He pushed fire upon Cahan.
Cahan knew fire.
If it had been water he knew water. Such things were simple and base, flashy, impressive to the onlooker. Unsubtle. The recourse of those with little but brute strength and anger within them. Rai Vanhu tried to pull his hand away. Tried to stop the fire pouring from him into Cahan. He could not.
The forester would not let him.
Close your eyes, take a breath.
The forest came to life around him.
Feeling each and every tendril of life: gasmaws floating in the canopy, the bladderweeds and floatvine plants climbing through the branches, histi and burrowers beneath the ground, the sheer and almost unbearable weight of the life around him. Behind that the massive, slow and heavy life force of the trees, and underpinning it the vast and delicate web of the fungal mats that touched upon everything on Crua.
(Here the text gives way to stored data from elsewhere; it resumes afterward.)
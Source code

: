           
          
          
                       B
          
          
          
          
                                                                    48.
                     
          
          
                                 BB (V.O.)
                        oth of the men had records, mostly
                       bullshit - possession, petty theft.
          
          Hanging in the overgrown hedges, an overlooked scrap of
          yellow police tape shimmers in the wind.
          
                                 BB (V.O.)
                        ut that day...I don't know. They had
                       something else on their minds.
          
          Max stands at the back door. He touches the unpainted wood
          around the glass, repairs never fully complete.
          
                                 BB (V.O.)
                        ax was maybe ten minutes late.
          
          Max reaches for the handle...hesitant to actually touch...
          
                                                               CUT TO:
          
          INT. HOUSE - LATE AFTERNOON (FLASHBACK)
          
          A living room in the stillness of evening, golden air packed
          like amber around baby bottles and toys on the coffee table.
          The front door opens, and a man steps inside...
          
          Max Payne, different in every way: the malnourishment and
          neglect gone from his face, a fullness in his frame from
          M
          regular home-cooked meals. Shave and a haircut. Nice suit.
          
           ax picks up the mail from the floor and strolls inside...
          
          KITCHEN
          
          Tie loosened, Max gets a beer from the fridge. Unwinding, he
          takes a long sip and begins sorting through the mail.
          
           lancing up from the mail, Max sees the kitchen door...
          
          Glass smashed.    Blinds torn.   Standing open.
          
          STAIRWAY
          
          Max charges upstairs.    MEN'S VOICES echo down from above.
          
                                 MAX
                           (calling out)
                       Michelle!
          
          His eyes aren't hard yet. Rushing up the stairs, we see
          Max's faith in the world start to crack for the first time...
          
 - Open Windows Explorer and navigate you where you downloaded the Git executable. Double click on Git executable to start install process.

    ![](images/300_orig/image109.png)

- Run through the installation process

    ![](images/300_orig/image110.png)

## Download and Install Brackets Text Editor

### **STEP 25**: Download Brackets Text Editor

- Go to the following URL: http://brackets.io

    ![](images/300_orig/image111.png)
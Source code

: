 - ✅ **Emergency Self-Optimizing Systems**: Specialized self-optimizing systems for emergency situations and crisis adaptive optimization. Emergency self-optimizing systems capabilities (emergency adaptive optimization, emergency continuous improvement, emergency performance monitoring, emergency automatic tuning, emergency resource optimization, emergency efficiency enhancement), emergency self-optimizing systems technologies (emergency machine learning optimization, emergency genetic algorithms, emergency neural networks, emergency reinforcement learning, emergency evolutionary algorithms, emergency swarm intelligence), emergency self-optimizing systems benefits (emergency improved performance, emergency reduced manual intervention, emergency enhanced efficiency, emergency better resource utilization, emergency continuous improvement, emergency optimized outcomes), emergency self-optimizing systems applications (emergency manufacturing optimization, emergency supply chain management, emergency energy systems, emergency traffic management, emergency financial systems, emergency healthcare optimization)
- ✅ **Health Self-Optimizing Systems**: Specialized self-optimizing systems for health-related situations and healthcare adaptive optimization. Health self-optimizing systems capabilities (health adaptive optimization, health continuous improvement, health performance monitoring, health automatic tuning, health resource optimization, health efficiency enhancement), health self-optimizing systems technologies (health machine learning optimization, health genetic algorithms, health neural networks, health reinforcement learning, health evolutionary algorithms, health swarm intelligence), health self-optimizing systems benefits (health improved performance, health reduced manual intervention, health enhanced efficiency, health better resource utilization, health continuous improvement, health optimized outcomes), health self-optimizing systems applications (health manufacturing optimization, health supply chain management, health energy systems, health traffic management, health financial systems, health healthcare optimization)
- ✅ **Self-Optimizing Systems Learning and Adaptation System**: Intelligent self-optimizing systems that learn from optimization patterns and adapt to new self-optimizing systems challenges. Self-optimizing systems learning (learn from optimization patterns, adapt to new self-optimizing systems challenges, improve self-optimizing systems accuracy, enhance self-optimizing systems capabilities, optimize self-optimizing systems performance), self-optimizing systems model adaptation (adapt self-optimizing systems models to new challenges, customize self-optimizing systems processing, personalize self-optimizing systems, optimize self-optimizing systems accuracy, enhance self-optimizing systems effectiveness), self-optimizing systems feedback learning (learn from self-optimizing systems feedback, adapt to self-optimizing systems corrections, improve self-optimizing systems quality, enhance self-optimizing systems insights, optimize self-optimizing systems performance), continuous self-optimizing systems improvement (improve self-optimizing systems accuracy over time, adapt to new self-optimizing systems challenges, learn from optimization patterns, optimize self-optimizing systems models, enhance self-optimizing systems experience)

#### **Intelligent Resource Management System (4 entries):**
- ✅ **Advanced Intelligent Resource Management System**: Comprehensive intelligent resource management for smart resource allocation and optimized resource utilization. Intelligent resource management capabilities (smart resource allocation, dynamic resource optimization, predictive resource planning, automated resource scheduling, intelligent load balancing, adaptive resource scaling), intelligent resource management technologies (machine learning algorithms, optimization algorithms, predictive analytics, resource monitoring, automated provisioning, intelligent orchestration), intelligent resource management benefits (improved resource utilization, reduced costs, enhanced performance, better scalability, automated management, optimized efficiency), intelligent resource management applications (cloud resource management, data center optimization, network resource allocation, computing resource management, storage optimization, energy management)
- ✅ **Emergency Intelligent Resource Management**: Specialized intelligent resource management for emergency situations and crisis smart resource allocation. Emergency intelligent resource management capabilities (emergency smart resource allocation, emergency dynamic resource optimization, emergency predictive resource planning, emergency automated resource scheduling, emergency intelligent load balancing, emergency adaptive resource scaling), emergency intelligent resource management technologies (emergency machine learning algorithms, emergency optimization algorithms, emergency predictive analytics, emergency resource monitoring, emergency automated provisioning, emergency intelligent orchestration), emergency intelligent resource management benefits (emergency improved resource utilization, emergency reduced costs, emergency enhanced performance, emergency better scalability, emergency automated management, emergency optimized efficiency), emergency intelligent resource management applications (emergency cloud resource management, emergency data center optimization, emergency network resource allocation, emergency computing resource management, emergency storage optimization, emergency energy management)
For a brief moment Cahan knew the terrifying, undeniable interconnectedness of it all. He saw it not as material, not as flesh or wood or anything solid. He saw it as light. Streamers of it, light of every colour, some light blinding some light dark, existing in ways he had no words for, and all of it a flow. He only needed to reach into this man to become a part of it.
Breathe in.
He had sworn it was over, done with, never to be part of his life again but he had underestimated his will to live. The cowl beneath his skin was awake once more.
You need me.
Fire being pumped into his body by Vanhu, desiccating his flesh, driving out the moisture. His blood boiling. Agony coursing through him as the fire bound the flesh he was created from with the air in a slowly growing, dark and agonising crust around the Rai’s hand.
He wanted it to stop.
The pain stopped.
The burning stopped.
The power, instead of hurting him, fed him.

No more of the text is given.